Grippeimpfung

Novartis liefert den Grippeimpfstoff zu spät

Bei Novartis und dem niederländischen Impfstoffhersteller Crucell – und damit bei zwei von insgesamt fünf Herstellern für die Schweiz – war es zu Lieferproblemen gekommen. Eine Gefahr für einen Versorgungsengpass besteht laut BAG aber nicht.

Beim Grippeimpfstoff kommt es zwar zu Lieferverzögerungen, aber nicht zu einem Versorgungsengpass. Dafür bestehe momentan keinerlei Gefahr, wie das Bundesamt für Gesundheit (BAG) und der Ärzteverband FMH übereinstimmend erklären. Bei Novartis und dem niederländischen Impfstoffhersteller Crucell – und damit bei zwei von insgesamt fünf Herstellern für die Schweiz – war es zu Lieferproblemen gekommen.

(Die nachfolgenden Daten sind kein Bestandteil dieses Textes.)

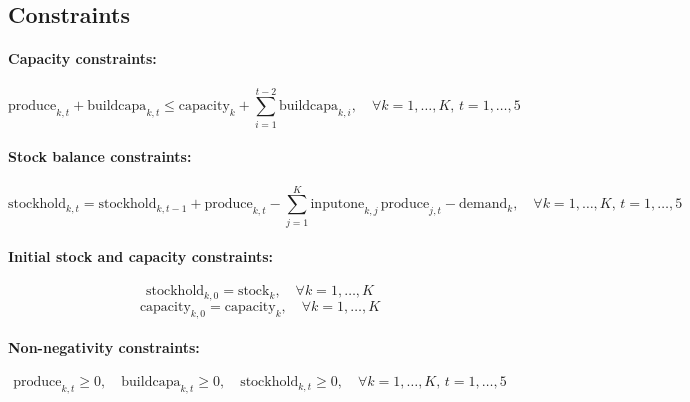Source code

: \documentclass{article}
\begin{document}
\subsection*{Constraints}

\paragraph{Capacity constraints:}
\[
\text{produce}_{k,t} + \text{buildcapa}_{k,t} \leq \text{capacity}_k + \sum_{i=1}^{t-2} \text{buildcapa}_{k,i}, \quad \forall k = 1,\ldots,K, \, t = 1,\ldots,5
\]

\paragraph{Stock balance constraints:}
\[
\text{stockhold}_{k,t} = \text{stockhold}_{k,t-1} + \text{produce}_{k,t} - \sum_{j=1}^{K} \text{inputone}_{k,j} \, \text{produce}_{j,t} - \text{demand}_k, \quad \forall k = 1,\ldots,K, \, t = 1,\ldots,5
\]

\paragraph{Initial stock and capacity constraints:}
\[
\text{stockhold}_{k,0} = \text{stock}_k, \quad \forall k = 1,\ldots,K
\]
\[
\text{capacity}_{k,0} = \text{capacity}_k, \quad \forall k = 1,\ldots,K
\]

\paragraph{Non-negativity constraints:}
\[
\text{produce}_{k,t} \geq 0, \quad \text{buildcapa}_{k,t} \geq 0, \quad \text{stockhold}_{k,t} \geq 0, \quad \forall k = 1,\ldots,K, \, t = 1,\ldots,5
\]
\end{document}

«Wir mussten bislang noch niemanden in den Arztpraxen zurückweisen», sagte Gert Printzen vom Zentralvorstand des Ärzteverbandes FMH der «Nordwestschweiz». Der Start der Impfsaison hat zudem noch nicht begonnen: Die ersten Impfaktionen in den Spitälern beginnen am 15.Oktober. Das BAG empfiehlt die Impfung zwischen dem 15.Oktober und 15.November. Die Hausärzte bekommen den Impfstoff Ende Oktober ausgeliefert. «Dann beginnen wir normalerweise mit dem Impfen», so Margot Enz Kuhn vom Hausärzteverband.

1,3 Millionen Impfdosen

«Jeder der will, kann sich auch jetzt schon impfen lassen», sagt BAG-Sprecherin Mona Neidhart. Der grösste Teil der insgesamt 1,3 Millionen Impfdosen für die Schweiz sei bereits ausgeliefert. Novartis und Crucell allerdings mussten den Beginn ihrer Auslieferung verschieben.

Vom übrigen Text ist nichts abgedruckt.